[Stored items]
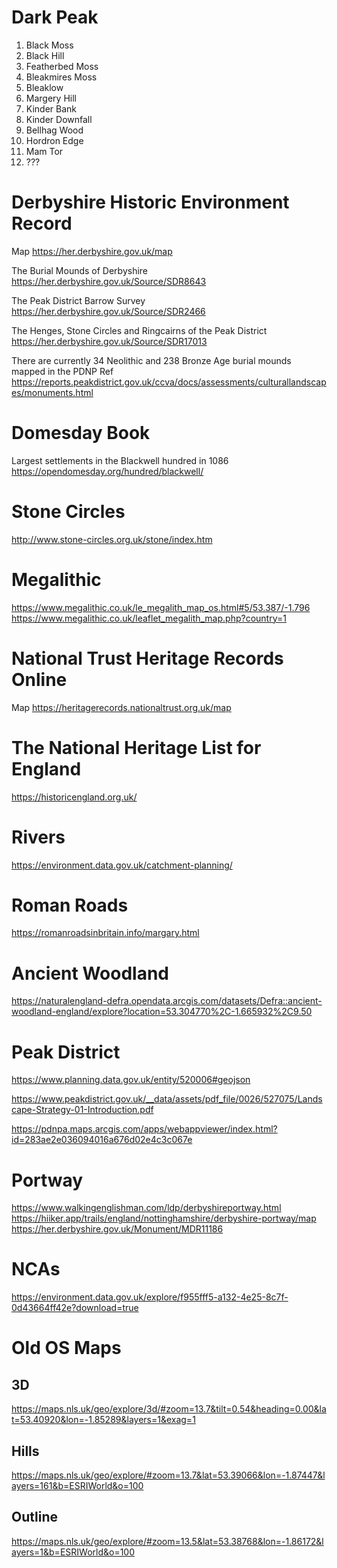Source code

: # Dark Peak
1. Black Moss
2. Black Hill
3. Featherbed Moss
4. Bleakmires Moss
5. Bleaklow
6. Margery Hill
7. Kinder Bank
8. Kinder Downfall
9. Bellhag Wood
10. Hordron Edge
11. Mam Tor
12. ???

# Derbyshire Historic Environment Record

Map
https://her.derbyshire.gov.uk/map

The Burial Mounds of Derbyshire
https://her.derbyshire.gov.uk/Source/SDR8643

The Peak District Barrow Survey
https://her.derbyshire.gov.uk/Source/SDR2466

The Henges, Stone Circles and Ringcairns of the Peak District
https://her.derbyshire.gov.uk/Source/SDR17013

There are currently 34 Neolithic and 238 Bronze Age burial mounds mapped in the PDNP
Ref
https://reports.peakdistrict.gov.uk/ccva/docs/assessments/culturallandscapes/monuments.html

# Domesday Book
Largest settlements in the Blackwell hundred in 1086
https://opendomesday.org/hundred/blackwell/

# Stone Circles
http://www.stone-circles.org.uk/stone/index.htm

# Megalithic
https://www.megalithic.co.uk/le_megalith_map_os.html#5/53.387/-1.796
https://www.megalithic.co.uk/leaflet_megalith_map.php?country=1

# National Trust Heritage Records Online
Map
https://heritagerecords.nationaltrust.org.uk/map

# The National Heritage List for England
https://historicengland.org.uk/

# Rivers
https://environment.data.gov.uk/catchment-planning/

# Roman Roads
https://romanroadsinbritain.info/margary.html

# Ancient Woodland
https://naturalengland-defra.opendata.arcgis.com/datasets/Defra::ancient-woodland-england/explore?location=53.304770%2C-1.665932%2C9.50

# Peak District
https://www.planning.data.gov.uk/entity/520006#geojson

https://www.peakdistrict.gov.uk/__data/assets/pdf_file/0026/527075/Landscape-Strategy-01-Introduction.pdf

https://pdnpa.maps.arcgis.com/apps/webappviewer/index.html?id=283ae2e036094016a676d02e4c3c067e

# Portway
https://www.walkingenglishman.com/ldp/derbyshireportway.html
https://hiiker.app/trails/england/nottinghamshire/derbyshire-portway/map
https://her.derbyshire.gov.uk/Monument/MDR11186

# NCAs
https://environment.data.gov.uk/explore/f955fff5-a132-4e25-8c7f-0d43664ff42e?download=true

# Old OS Maps

## 3D
https://maps.nls.uk/geo/explore/3d/#zoom=13.7&tilt=0.54&heading=0.00&lat=53.40920&lon=-1.85289&layers=1&exag=1

## Hills
https://maps.nls.uk/geo/explore/#zoom=13.7&lat=53.39066&lon=-1.87447&layers=161&b=ESRIWorld&o=100

## Outline
https://maps.nls.uk/geo/explore/#zoom=13.5&lat=53.38768&lon=-1.86172&layers=1&b=ESRIWorld&o=100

Prompt: The task calls for every record to be transcribed exactly, with no images included.

Answer to this task:
Source code

: # Dark Peak
1. Black Moss
2. Black Hill
3. Featherbed Moss
4. Bleakmires Moss
5. Bleaklow
6. Margery Hill
7. Kinder Bank
8. Kinder Downfall
9. Bellhag Wood
10. Hordron Edge
11. Mam Tor
12. ???

# Derbyshire Historic Environment Record

Map
https://her.derbyshire.gov.uk/map

The Burial Mounds of Derbyshire
https://her.derbyshire.gov.uk/Source/SDR8643

The Peak District Barrow Survey
https://her.derbyshire.gov.uk/Source/SDR2466

The Henges, Stone Circles and Ringcairns of the Peak District
https://her.derbyshire.gov.uk/Source/SDR17013

There are currently 34 Neolithic and 238 Bronze Age burial mounds mapped in the PDNP
Ref
https://reports.peakdistrict.gov.uk/ccva/docs/assessments/culturallandscapes/monuments.html

# Domesday Book
Largest settlements in the Blackwell hundred in 1086
https://opendomesday.org/hundred/blackwell/

# Stone Circles
http://www.stone-circles.org.uk/stone/index.htm

# Megalithic
https://www.megalithic.co.uk/le_megalith_map_os.html#5/53.387/-1.796
https://www.megalithic.co.uk/leaflet_megalith_map.php?country=1

# National Trust Heritage Records Online
Map
https://heritagerecords.nationaltrust.org.uk/map

# The National Heritage List for England
https://historicengland.org.uk/

# Rivers
https://environment.data.gov.uk/catchment-planning/

# Roman Roads
https://romanroadsinbritain.info/margary.html

# Ancient Woodland
https://naturalengland-defra.opendata.arcgis.com/datasets/Defra::ancient-woodland-england/explore?location=53.304770%2C-1.665932%2C9.50

# Peak District
https://www.planning.data.gov.uk/entity/520006#geojson

https://www.peakdistrict.gov.uk/__data/assets/pdf_file/0026/527075/Landscape-Strategy-01-Introduction.pdf

https://pdnpa.maps.arcgis.com/apps/webappviewer/index.html?id=283ae2e036094016a676d02e4c3c067e

# Portway
https://www.walkingenglishman.com/ldp/derbyshireportway.html
https://hiiker.app/trails/england/nottinghamshire/derbyshire-portway/map
https://her.derbyshire.gov.uk/Monument/MDR11186

# NCAs
https://environment.data.gov.uk/explore/f955fff5-a132-4e25-8c7f-0d43664ff42e?download=true

# Old OS Maps

## 3D
https://maps.nls.uk/geo/explore/3d/#zoom=13.7&tilt=0.54&heading=0.00&lat=53.40920&lon=-1.85289&layers=1&exag=1

## Hills
https://maps.nls.uk/geo/explore/#zoom=13.7&lat=53.39066&lon=-1.87447&layers=161&b=ESRIWorld&o=100

## Outline
https://maps.nls.uk/geo/explore/#zoom=13.5&lat=53.38768&lon=-1.86172&layers=1&b=ESRIWorld&o=100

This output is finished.